Originally Posted By: Der Ami
pamtnman.
Put me down as a student in your class room.
Mike

You are a gentleman, Mike, thank you for the compliment. Please believe me when I tell you I am not a technically skilled man. I am all thumbs, super Cro Magnon furrowed brow to figure out over a long time the most elementary steps. I do not understand technology, at all, and for me to make things or to get them to work requires a good trait, a trait that has stood me well from a young age. That is perseverance. I just do not give up. Not on anything that is worthwhile, to me. I am fortunate to have my own small business that allows me the TIME to persevere on things, which most men do not have.

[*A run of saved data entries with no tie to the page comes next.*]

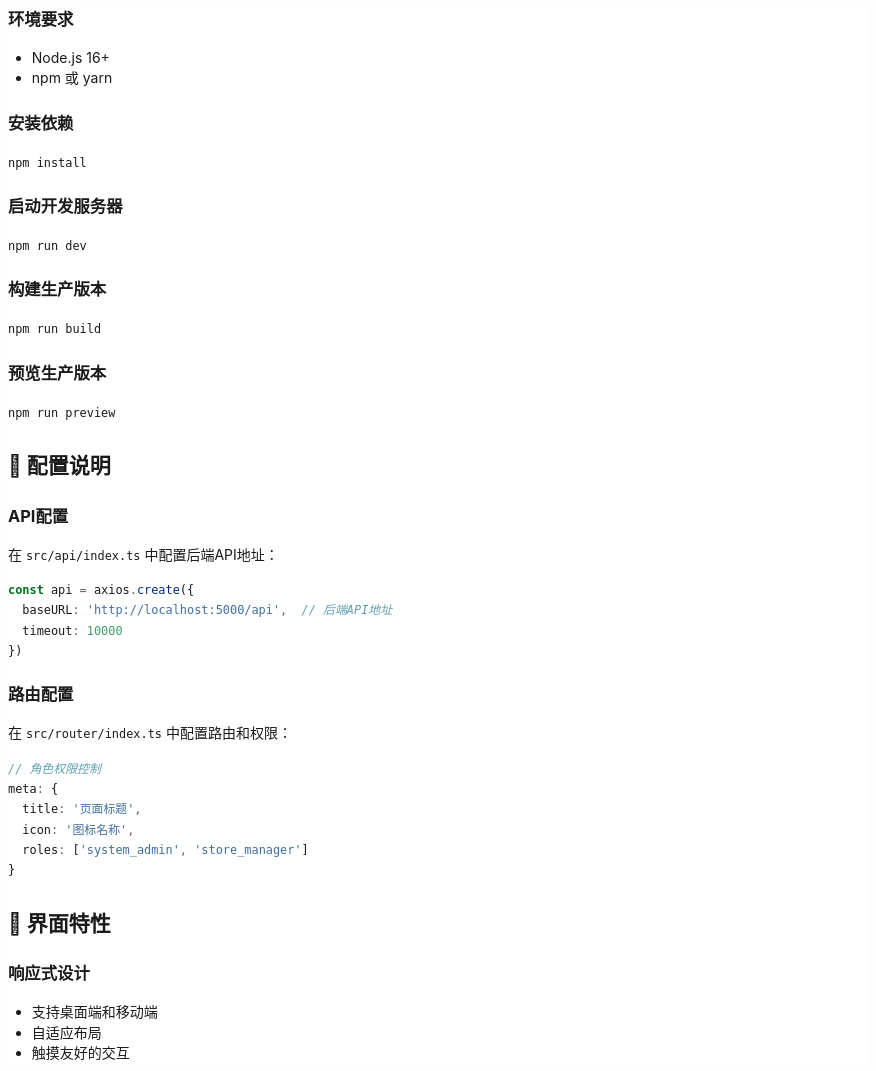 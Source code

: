 ### 环境要求
- Node.js 16+
- npm 或 yarn

### 安装依赖
```bash
npm install
```

### 启动开发服务器
```bash
npm run dev
```

### 构建生产版本
```bash
npm run build
```

### 预览生产版本
```bash
npm run preview
```

## 🔧 配置说明

### API配置
在 `src/api/index.ts` 中配置后端API地址：
```typescript
const api = axios.create({
  baseURL: 'http://localhost:5000/api',  // 后端API地址
  timeout: 10000
})
```

### 路由配置
在 `src/router/index.ts` 中配置路由和权限：
```typescript
// 角色权限控制
meta: { 
  title: '页面标题', 
  icon: '图标名称', 
  roles: ['system_admin', 'store_manager'] 
}
```

## 🎨 界面特性

### 响应式设计
- 支持桌面端和移动端
- 自适应布局
- 触摸友好的交互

Where most people understandably gave up on the Lancaster oval bore, because they had exhausted the time they had to fool around on it, I just kept plowing ahead. Literally two years of constant work. After I had exhausted every single possible bullet mold and patch that could or should possibly work for the .450 BPE chambering, I went back and looked at the data from all my efforts. And this is an area where I do have talent - numbers. I looked at the numbers and they all pointed like a giant flaming arrow at sub-bore bullets. It made no sense, it was incredible. But when I loaded up the gun with bullets smaller than the barrel exit diameter, bingo, amazing accuracy. Lancaster oval bores are really a black powder rifling. Anything over 2100 FPS and they fail. Paper patch is required. Soft lead is required. Wads are required. A few years ago Helsley put me in touch with an old Jewish guy in London selling old patents, including gun patents. With the original engineering drawings all folded up. The guy had bought the entire contents of the Birmingham public library, which included actual original patents for old guns, including Colts and Winchesters, and Lancaster, as well as Purdey, Holland, Henry etc. I bought all the Lancaster/ Thorn patents he had, from 1850 to the 1880s. And I studied them carefully. And frankly, I don't think even the Lancaster people understood what their oval bore does or how it works. They just knew that it worked really well. And the sportsmen of the BPE era bought them by the wagon load, because they worked so well. So there, that is today's lecture and it is all I know. Now you know what I know. Thank you for being a nice man!